Given data section start
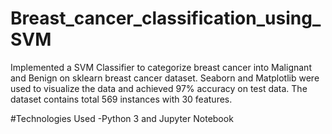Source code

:# Breast_cancer_classification_using_SVM
Implemented a SVM Classifier to categorize breast cancer into Malignant and Benign on sklearn breast cancer dataset.
Seaborn and Matplotlib were used to visualize the data and achieved 97% accuracy on test data.
The dataset contains total 569 instances with 30 features. 

#Technologies Used
-Python 3 and Jupyter Notebook

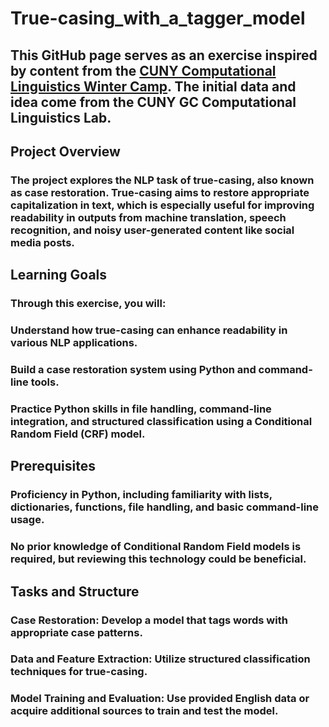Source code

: # True-casing_with_a_tagger_model
## This GitHub page serves as an exercise inspired by content from the [CUNY Computational Linguistics Winter Camp](https://github.com/CUNY-CL/winter-camp). The initial data and idea come from the CUNY GC Computational Linguistics Lab.

## Project Overview
### The project explores the NLP task of true-casing, also known as case restoration. True-casing aims to restore appropriate capitalization in text, which is especially useful for improving readability in outputs from machine translation, speech recognition, and noisy user-generated content like social media posts.

## Learning Goals
### Through this exercise, you will:
### Understand how true-casing can enhance readability in various NLP applications.
### Build a case restoration system using Python and command-line tools.
### Practice Python skills in file handling, command-line integration, and structured classification using a Conditional Random Field (CRF) model.

## Prerequisites
### Proficiency in Python, including familiarity with lists, dictionaries, functions, file handling, and basic command-line usage.
### No prior knowledge of Conditional Random Field models is required, but reviewing this technology could be beneficial.

## Tasks and Structure
### Case Restoration: Develop a model that tags words with appropriate case patterns.
### Data and Feature Extraction: Utilize structured classification techniques for true-casing.
### Model Training and Evaluation: Use provided English data or acquire additional sources to train and test the model.
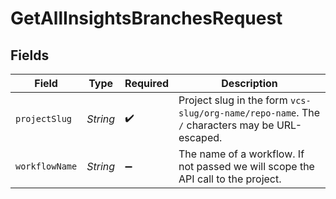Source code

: # GetAllInsightsBranchesRequest


## Fields

| Field                                                                                          | Type                                                                                           | Required                                                                                       | Description                                                                                    |
| ---------------------------------------------------------------------------------------------- | ---------------------------------------------------------------------------------------------- | ---------------------------------------------------------------------------------------------- | ---------------------------------------------------------------------------------------------- |
| `projectSlug`                                                                                  | *String*                                                                                       | :heavy_check_mark:                                                                             | Project slug in the form `vcs-slug/org-name/repo-name`. The `/` characters may be URL-escaped. |
| `workflowName`                                                                                 | *String*                                                                                       | :heavy_minus_sign:                                                                             | The name of a workflow. If not passed we will scope the API call to the project.               |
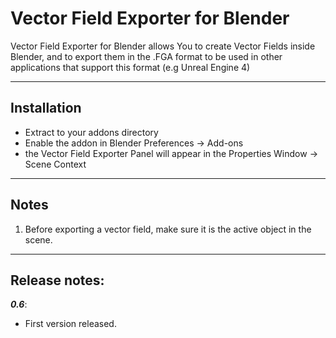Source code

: Vector Field Exporter for Blender
=======================================

Vector Field Exporter for Blender allows You to create Vector Fields inside Blender, and to export them in the .FGA format to be used in other applications that support this format (e.g Unreal Engine 4)
  
------------------------------------------------------------------------------------------------------- 
 
## Installation  
 
- Extract to your addons directory
- Enable the addon in Blender Preferences -> Add-ons
- the Vector Field Exporter Panel will appear in the Properties Window -> Scene Context 
 
--------------------------------------------------------------------------------------------------------- 
 
## Notes  

1. Before exporting a vector field, make sure it is the active object in the scene. 

------------------------------------------------------------------------------------------------------- 
  
## Release notes:  

***0.6***:
-  First version released.

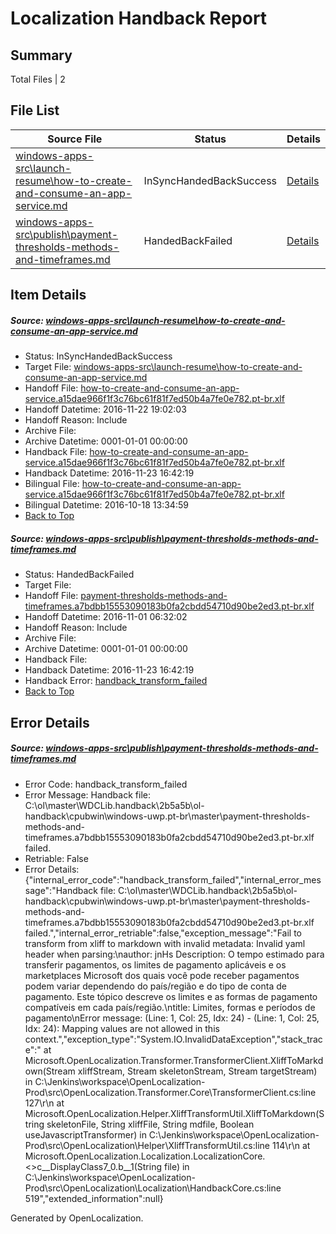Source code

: # <a name='report-top'></a> Localization Handback Report

## Summary
 Total Files | 2

## File List
 Source File | Status | Details 
 ----------- | ------ | ------- 
 [windows-apps-src\launch-resume\how-to-create-and-consume-an-app-service.md](https://cpubwin.visualstudio.com/windows-uwp/_git/windows-uwp/commit/8b3ad18a3a0561d344b0d88a529cd929dafd9e4b?path=windows-apps-src%2Flaunch-resume%2Fhow-to-create-and-consume-an-app-service.md&_a=contents) | InSyncHandedBackSuccess | [Details](#c925015e9f74edcb1859ca10279beefc31286b1e4754)
 [windows-apps-src\publish\payment-thresholds-methods-and-timeframes.md](https://cpubwin.visualstudio.com/windows-uwp/_git/windows-uwp/commit/85b9993334ecfb3ea2dc5a196cb5b5f9dc99c985?path=windows-apps-src%2Fpublish%2Fpayment-thresholds-methods-and-timeframes.md&_a=contents) | HandedBackFailed | [Details](#b4f98e31b52b77f6675771fc09bb492ca5cf90215514)

## Item Details
##### <a name='c925015e9f74edcb1859ca10279beefc31286b1e4754'></a> Source: [windows-apps-src\launch-resume\how-to-create-and-consume-an-app-service.md](https://cpubwin.visualstudio.com/windows-uwp/_git/windows-uwp/commit/8b3ad18a3a0561d344b0d88a529cd929dafd9e4b?path=windows-apps-src%2Flaunch-resume%2Fhow-to-create-and-consume-an-app-service.md&_a=contents)
* Status: InSyncHandedBackSuccess
* Target File: [windows-apps-src\launch-resume\how-to-create-and-consume-an-app-service.md](https://cpubwin.visualstudio.com/windows-uwp/_git/windows-uwp.pt-br/commit/0728c1e9df5133d7017eeb5c7455e37cfed92926?path=windows-apps-src%2Flaunch-resume%2Fhow-to-create-and-consume-an-app-service.md&_a=contents)
* Handoff File: [how-to-create-and-consume-an-app-service.a15dae966f1f3c76bc61f81f7ed50b4a7fe0e782.pt-br.xlf](https://cpubwin.visualstudio.com/windows-uwp/_git/WDCLib.handoff/commit/aa4de6a7fe76cc4b26dd991e723f1696ec37fbbf?path=ol-handoff%2Fcpubwin%2Fwindows-uwp.pt-br%2Fmaster%2Fhow-to-create-and-consume-an-app-service.a15dae966f1f3c76bc61f81f7ed50b4a7fe0e782.pt-br.xlf&_a=contents)
* Handoff Datetime: 2016-11-22 19:02:03
* Handoff Reason: Include
* Archive File: 
* Archive Datetime: 0001-01-01 00:00:00
* Handback File: [how-to-create-and-consume-an-app-service.a15dae966f1f3c76bc61f81f7ed50b4a7fe0e782.pt-br.xlf](https://cpubwin.visualstudio.com/windows-uwp/_git/WDCLib.handback/commit/590785980ca72ecfb612cdf31d9d5798f37dfede?path=ol-handback%2Fcpubwin%2Fwindows-uwp.pt-br%2Fmaster%2Fhow-to-create-and-consume-an-app-service.a15dae966f1f3c76bc61f81f7ed50b4a7fe0e782.pt-br.xlf&_a=contents)
* Handback Datetime: 2016-11-23 16:42:19
* Bilingual File: [how-to-create-and-consume-an-app-service.a15dae966f1f3c76bc61f81f7ed50b4a7fe0e782.pt-br.xlf](https://cpubwin.visualstudio.com/windows-uwp/_git/WDCLib.handback/commit/cbf08cbc88fac88dd61c866fefb7cd76d2b0d9a8?path=ol-handback%2FMicrosoft%2Fwindows-apps.pt-br%2Fmaster%2Fhow-to-create-and-consume-an-app-service.a15dae966f1f3c76bc61f81f7ed50b4a7fe0e782.pt-br.xlf&_a=contents)
* Bilingual Datetime: 2016-10-18 13:34:59
* [Back to Top](#report-top)

##### <a name='b4f98e31b52b77f6675771fc09bb492ca5cf90215514'></a> Source: [windows-apps-src\publish\payment-thresholds-methods-and-timeframes.md](https://cpubwin.visualstudio.com/windows-uwp/_git/windows-uwp/commit/85b9993334ecfb3ea2dc5a196cb5b5f9dc99c985?path=windows-apps-src%2Fpublish%2Fpayment-thresholds-methods-and-timeframes.md&_a=contents)
* Status: HandedBackFailed
* Target File: 
* Handoff File: [payment-thresholds-methods-and-timeframes.a7bdbb15553090183b0fa2cbdd54710d90be2ed3.pt-br.xlf](https://cpubwin.visualstudio.com/windows-uwp/_git/WDCLib.handoff/commit/baaa199cf6724e288f9548a29946b0ae78f41bdc?path=ol-handoff%2Fcpubwin%2Fwindows-uwp.pt-br%2Fmaster%2Fpayment-thresholds-methods-and-timeframes.a7bdbb15553090183b0fa2cbdd54710d90be2ed3.pt-br.xlf&_a=contents)
* Handoff Datetime: 2016-11-01 06:32:02
* Handoff Reason: Include
* Archive File: 
* Archive Datetime: 0001-01-01 00:00:00
* Handback File: 
* Handback Datetime: 2016-11-23 16:42:19
* Handback Error: [handback_transform_failed](#b4f98e31b52b77f6675771fc09bb492ca5cf90215514handback_transform_failed)
* [Back to Top](#report-top)


## Error Details
##### <a name='b4f98e31b52b77f6675771fc09bb492ca5cf90215514handback_transform_failed'></a> Source: [windows-apps-src\publish\payment-thresholds-methods-and-timeframes.md](#b4f98e31b52b77f6675771fc09bb492ca5cf90215514)
* Error Code: handback_transform_failed
* Error Message: Handback file: C:\ol\master\WDCLib.handback\2b5a5b\ol-handback\cpubwin\windows-uwp.pt-br\master\payment-thresholds-methods-and-timeframes.a7bdbb15553090183b0fa2cbdd54710d90be2ed3.pt-br.xlf failed.
* Retriable: False
* Error Details: {"internal_error_code":"handback_transform_failed","internal_error_message":"Handback file: C:\\ol\\master\\WDCLib.handback\\2b5a5b\\ol-handback\\cpubwin\\windows-uwp.pt-br\\master\\payment-thresholds-methods-and-timeframes.a7bdbb15553090183b0fa2cbdd54710d90be2ed3.pt-br.xlf failed.","internal_error_retriable":false,"exception_message":"Fail to transform from xliff to markdown with invalid metadata: Invalid yaml header when parsing:\nauthor: jnHs Description: O tempo estimado para transferir pagamentos, os limites de pagamento aplicáveis e os marketplaces Microsoft dos quais você pode receber pagamentos podem variar dependendo do país/região e do tipo de conta de pagamento. Este tópico descreve os limites e as formas de pagamento compatíveis em cada país/região.\ntitle: Limites, formas e períodos de pagamento\nError message: (Line: 1, Col: 25, Idx: 24) - (Line: 1, Col: 25, Idx: 24): Mapping values are not allowed in this context.","exception_type":"System.IO.InvalidDataException","stack_trace":"   at Microsoft.OpenLocalization.Transformer.TransformerClient.XliffToMarkdown(Stream xliffStream, Stream skeletonStream, Stream targetStream) in C:\\Jenkins\\workspace\\OpenLocalization-Prod\\src\\OpenLocalization.Transformer.Core\\TransformerClient.cs:line 127\r\n   at Microsoft.OpenLocalization.Helper.XliffTransformUtil.XliffToMarkdown(String skeletonFile, String xliffFile, String mdfile, Boolean useJavascriptTransformer) in C:\\Jenkins\\workspace\\OpenLocalization-Prod\\src\\OpenLocalization\\Helper\\XliffTransformUtil.cs:line 114\r\n   at Microsoft.OpenLocalization.Localization.LocalizationCore.<>c__DisplayClass7_0.<GetHandbackFiles>b__1(String file) in C:\\Jenkins\\workspace\\OpenLocalization-Prod\\src\\OpenLocalization\\Localization\\HandbackCore.cs:line 519","extended_information":null}


Generated by OpenLocalization.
Given data section end
Work instructions: Nothing but the lines from the one with "The dataset contains" to the one with "## Project Overview" above, both included, should be transcribed, exactly and without pictures.

Output below:
The dataset contains total 569 instances with 30 features. 

#Technologies Used
-Python 3 and Jupyter Notebook

Source code

: # True-casing_with_a_tagger_model
## This GitHub page serves as an exercise inspired by content from the [CUNY Computational Linguistics Winter Camp](https://github.com/CUNY-CL/winter-camp). The initial data and idea come from the CUNY GC Computational Linguistics Lab.

## Project Overview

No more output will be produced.